AIM OF THE TASK:
In full and without deviation, reproduce the records that follow.

Start of RECORDED INFORMATION

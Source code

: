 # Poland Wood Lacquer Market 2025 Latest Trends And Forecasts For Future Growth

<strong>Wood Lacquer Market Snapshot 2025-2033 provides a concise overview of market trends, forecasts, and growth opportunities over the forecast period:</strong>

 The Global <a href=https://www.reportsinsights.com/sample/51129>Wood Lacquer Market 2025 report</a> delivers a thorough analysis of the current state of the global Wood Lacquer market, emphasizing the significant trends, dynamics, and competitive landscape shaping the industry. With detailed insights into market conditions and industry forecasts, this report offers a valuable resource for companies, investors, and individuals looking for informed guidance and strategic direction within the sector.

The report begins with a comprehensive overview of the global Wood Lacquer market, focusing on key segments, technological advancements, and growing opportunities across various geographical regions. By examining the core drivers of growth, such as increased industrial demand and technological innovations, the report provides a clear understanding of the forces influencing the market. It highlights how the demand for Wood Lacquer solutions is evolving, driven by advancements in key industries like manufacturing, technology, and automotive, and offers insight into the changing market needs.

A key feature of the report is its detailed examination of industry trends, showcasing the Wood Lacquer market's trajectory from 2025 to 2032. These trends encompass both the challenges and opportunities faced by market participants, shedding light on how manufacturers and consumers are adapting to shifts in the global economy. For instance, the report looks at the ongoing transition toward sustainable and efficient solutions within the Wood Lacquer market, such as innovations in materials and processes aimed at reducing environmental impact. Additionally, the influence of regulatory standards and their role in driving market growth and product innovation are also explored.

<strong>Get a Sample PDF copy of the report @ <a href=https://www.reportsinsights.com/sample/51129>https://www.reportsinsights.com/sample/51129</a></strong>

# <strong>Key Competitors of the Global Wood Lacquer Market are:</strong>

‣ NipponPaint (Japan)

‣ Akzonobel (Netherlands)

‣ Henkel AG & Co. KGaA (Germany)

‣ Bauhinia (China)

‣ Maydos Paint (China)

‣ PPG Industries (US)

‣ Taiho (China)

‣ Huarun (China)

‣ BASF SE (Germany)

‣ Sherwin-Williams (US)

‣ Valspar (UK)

End of RECORDED INFORMATION

REPLY TO THE TASK:
Source code

: # Poland Wood Lacquer Market 2025 Latest Trends And Forecasts For Future Growth

<strong>Wood Lacquer Market Snapshot 2025-2033 provides a concise overview of market trends, forecasts, and growth opportunities over the forecast period:</strong>

 The Global <a href=https://www.reportsinsights.com/sample/51129>Wood Lacquer Market 2025 report</a> delivers a thorough analysis of the current state of the global Wood Lacquer market, emphasizing the significant trends, dynamics, and competitive landscape shaping the industry. With detailed insights into market conditions and industry forecasts, this report offers a valuable resource for companies, investors, and individuals looking for informed guidance and strategic direction within the sector.

The report begins with a comprehensive overview of the global Wood Lacquer market, focusing on key segments, technological advancements, and growing opportunities across various geographical regions. By examining the core drivers of growth, such as increased industrial demand and technological innovations, the report provides a clear understanding of the forces influencing the market. It highlights how the demand for Wood Lacquer solutions is evolving, driven by advancements in key industries like manufacturing, technology, and automotive, and offers insight into the changing market needs.

A key feature of the report is its detailed examination of industry trends, showcasing the Wood Lacquer market's trajectory from 2025 to 2032. These trends encompass both the challenges and opportunities faced by market participants, shedding light on how manufacturers and consumers are adapting to shifts in the global economy. For instance, the report looks at the ongoing transition toward sustainable and efficient solutions within the Wood Lacquer market, such as innovations in materials and processes aimed at reducing environmental impact. Additionally, the influence of regulatory standards and their role in driving market growth and product innovation are also explored.

<strong>Get a Sample PDF copy of the report @ <a href=https://www.reportsinsights.com/sample/51129>https://www.reportsinsights.com/sample/51129</a></strong>

# <strong>Key Competitors of the Global Wood Lacquer Market are:</strong>

‣ NipponPaint (Japan)

‣ Akzonobel (Netherlands)

‣ Henkel AG & Co. KGaA (Germany)

‣ Bauhinia (China)

‣ Maydos Paint (China)

‣ PPG Industries (US)

‣ Taiho (China)

‣ Huarun (China)

‣ BASF SE (Germany)

‣ Sherwin-Williams (US)

‣ Valspar (UK)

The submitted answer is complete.